Wednesday, November 10, 2010

Cacophany


Noise, a 2007 thriller from Australia directed by Matthew Saville, starts with a vivid set-piece. A woman steps onto a subway train. After the train pulls out, the man in the seat in front of her topples to the ground. She looks around her and realizes that everyone in the car has been massacred. For a point of reference, this sets up echoes of Clive Barker's "The Midnight Meat Train." The scenes shortly thereafter detail a murder in the suburbs that eventually link to the subway massacre. But detailing the plot of this movie is probably beside the point. Apart from its opening scene and its closing scene (a vivid and nasty gunfight), this isn't that kind of movie. Not really.

Noise follows the intersecting paths of two characters: Lavinia (Maia Thomas) is the woman who we watch enter the train and who, the movie later tells us, survives a confrontation with the author of the massacre. The other is Constable Graham McGahan (Brendan Cowell), a cop who suffers from constant tinnitus. McGahan seems to be the only sympathetic cop in Melbourne, and he's dealing with the crushing isolation of his diminished hearing, the bureaucratic BS of his department regarding it, a potential cancer diagnosis, and a deteriorating relationship with his girlfriend (who is also a cop). In another (American) movie, these two characters would meet, fall in love, and he would rescue her. Fortunately, this isn't that movie. Instead, this movie ladles on the quotidian detail of their lives, including the quotidian minutia of being involved with a murder case. The film builds a good deal of gloom and doom out of this approach, given that it meticulously sets up a sword of Damocles for each character. In addition to exploring a kind of miserablist theme of alienation, this is a film that postulates that even if you are being stalked by a serial killer, the details of life go on. It does occasionally cause the film to drag, though.



Stylistically, this is in line with contemporary noir from Australia and elsewhere. It's a gloomy film, lit by fluorescent lights and populated with brutish working class losers. It looks like a lot of other films, actually, though it's slick and accomplished--especially during the two sequences that open and close the film. The sound design, on the other hand, is unusual. This film places a premium on its soundscape; as its title suggests, there's a LOT of noise in this film, and it makes a point of recreating McGahan tinnitus on the soundtrack. Sometimes, as in a scene where McGahan can't hear anything over the ringing in his ear, the soundtrack is almost unbearable. Sometimes, the soundtrack overwhelms the dialogue, too, exacerbated by heavy Australian accents and idioms; in places, I was wishing for subtitles (I watched it on Netflix Instant).

For all of its art-film tics, though, this is still a thriller, and when you get right down to it, it does its job. Crime films and crime fiction learned long ago that if you pay attention to the thrills, you can do whatever else you want. If you want to watch the everyday details of the lives of these characters, so be it. Just give a payoff. This film understands this in its bones. By opening as it does, and by closing as it does, it also shows an understanding of Sam Arkoff's dictum that you need a good first reel and a good last reel, but what's in between doesn't matter.

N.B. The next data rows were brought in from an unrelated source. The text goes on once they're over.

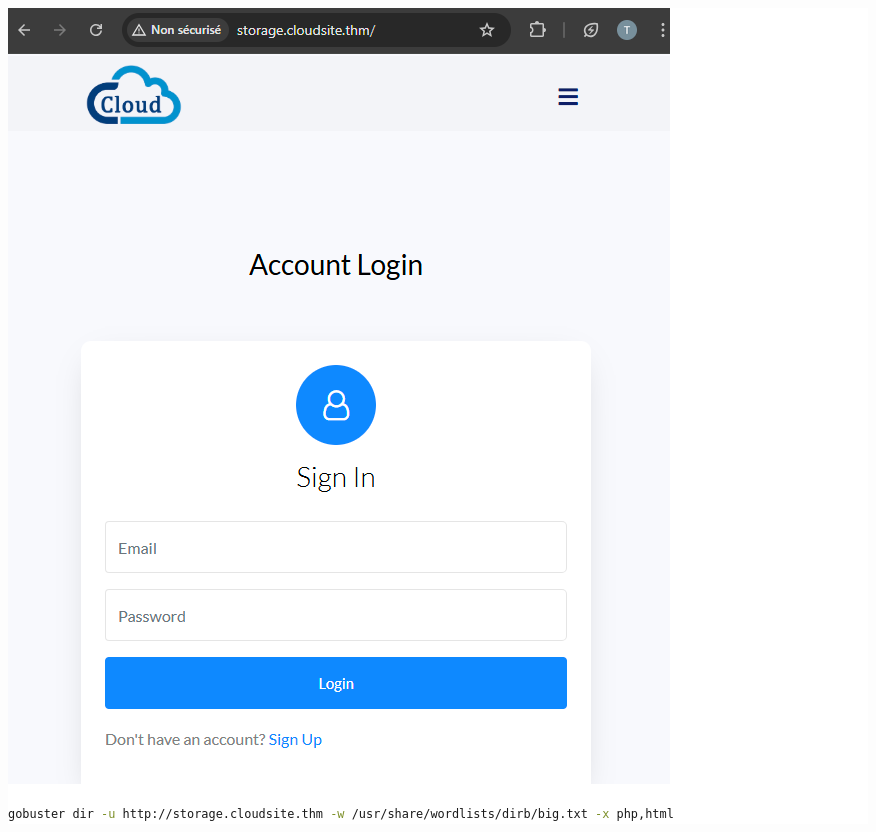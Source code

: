 ![website-sign-in-1.png](Screens/website-sign-in-1.png)

```sh
gobuster dir -u http://storage.cloudsite.thm -w /usr/share/wordlists/dirb/big.txt -x php,html
```
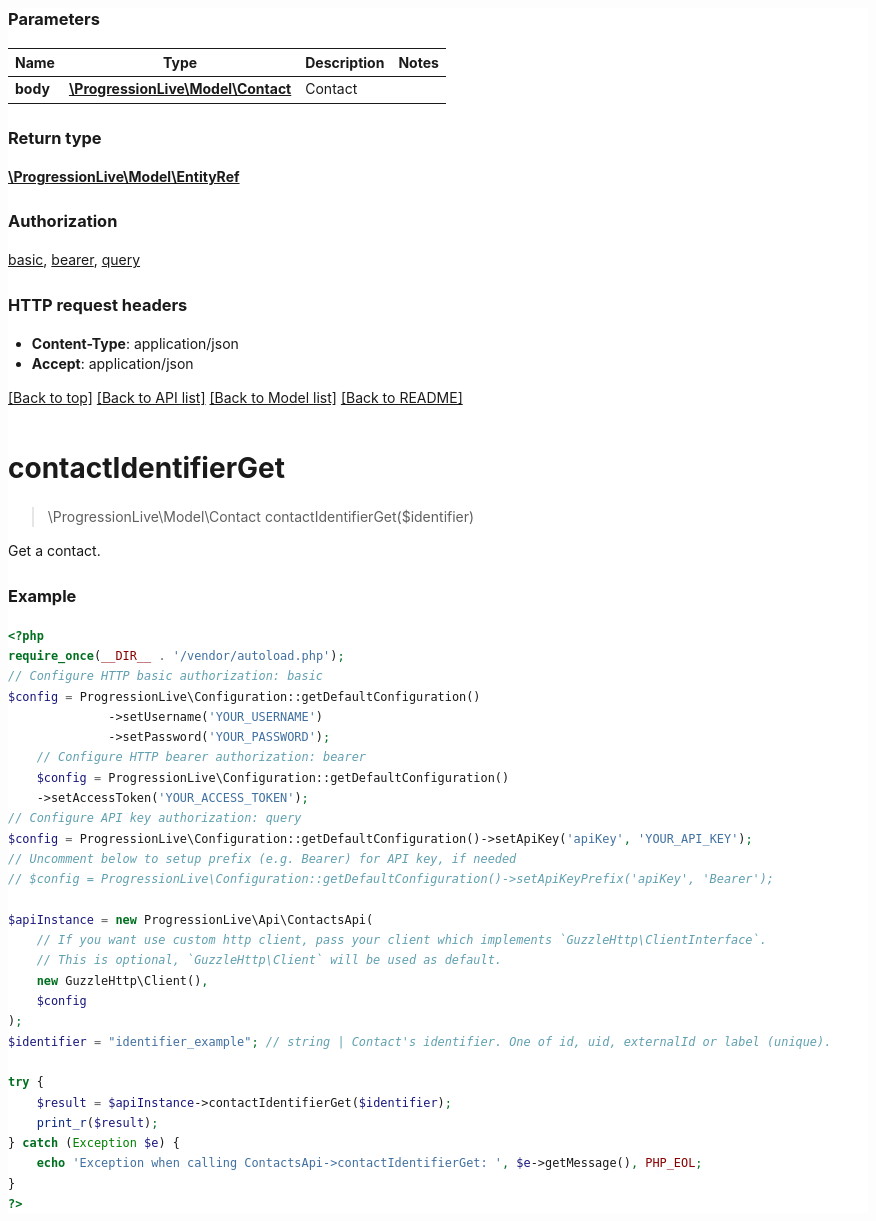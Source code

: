 ### Parameters

Name | Type | Description  | Notes
------------- | ------------- | ------------- | -------------
 **body** | [**\ProgressionLive\Model\Contact**](../Model/Contact.md)| Contact |

### Return type

[**\ProgressionLive\Model\EntityRef**](../Model/EntityRef.md)

### Authorization

[basic](../../README.md#basic), [bearer](../../README.md#bearer), [query](../../README.md#query)

### HTTP request headers

 - **Content-Type**: application/json
 - **Accept**: application/json

[[Back to top]](#) [[Back to API list]](../../README.md#documentation-for-api-endpoints) [[Back to Model list]](../../README.md#documentation-for-models) [[Back to README]](../../README.md)

# **contactIdentifierGet**
> \ProgressionLive\Model\Contact contactIdentifierGet($identifier)

Get a contact.

### Example
```php
<?php
require_once(__DIR__ . '/vendor/autoload.php');
// Configure HTTP basic authorization: basic
$config = ProgressionLive\Configuration::getDefaultConfiguration()
              ->setUsername('YOUR_USERNAME')
              ->setPassword('YOUR_PASSWORD');
    // Configure HTTP bearer authorization: bearer
    $config = ProgressionLive\Configuration::getDefaultConfiguration()
    ->setAccessToken('YOUR_ACCESS_TOKEN');
// Configure API key authorization: query
$config = ProgressionLive\Configuration::getDefaultConfiguration()->setApiKey('apiKey', 'YOUR_API_KEY');
// Uncomment below to setup prefix (e.g. Bearer) for API key, if needed
// $config = ProgressionLive\Configuration::getDefaultConfiguration()->setApiKeyPrefix('apiKey', 'Bearer');

$apiInstance = new ProgressionLive\Api\ContactsApi(
    // If you want use custom http client, pass your client which implements `GuzzleHttp\ClientInterface`.
    // This is optional, `GuzzleHttp\Client` will be used as default.
    new GuzzleHttp\Client(),
    $config
);
$identifier = "identifier_example"; // string | Contact's identifier. One of id, uid, externalId or label (unique).

try {
    $result = $apiInstance->contactIdentifierGet($identifier);
    print_r($result);
} catch (Exception $e) {
    echo 'Exception when calling ContactsApi->contactIdentifierGet: ', $e->getMessage(), PHP_EOL;
}
?>
```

I mentioned the gunfight at the end, and I'd like to elaborate on that a bit. It's a duel between a man with a pistol and a man with a shotgun. It's filmed with an admirable economy, showing exactly where the two combatants are and never fudging the geography of the scene. It's clean in the way a lot of Hong Kong action scenes are clean, but it doesn't FEEL like one of those scenes, because neither combatant is a gun fu master. They're saddled with the need to stay behind cover, the need to reload under duress, and the need to not get killed. To put this into context: I can't imagine being Chow Yun-Fat in The Killer or Hard Boiled, with his preternatural grace and ease with his pistols, even under fire, but I can imagine being Brendan Cowell in this movie: scared shitless, fumbling to open his gun and reload it, dealing with the deafening sound of the gunshots, losing track of his opponent. There's a palpable desperation in this scene, and the way it's staged has a visceral punch. It certainly leaves a mark as the credits roll.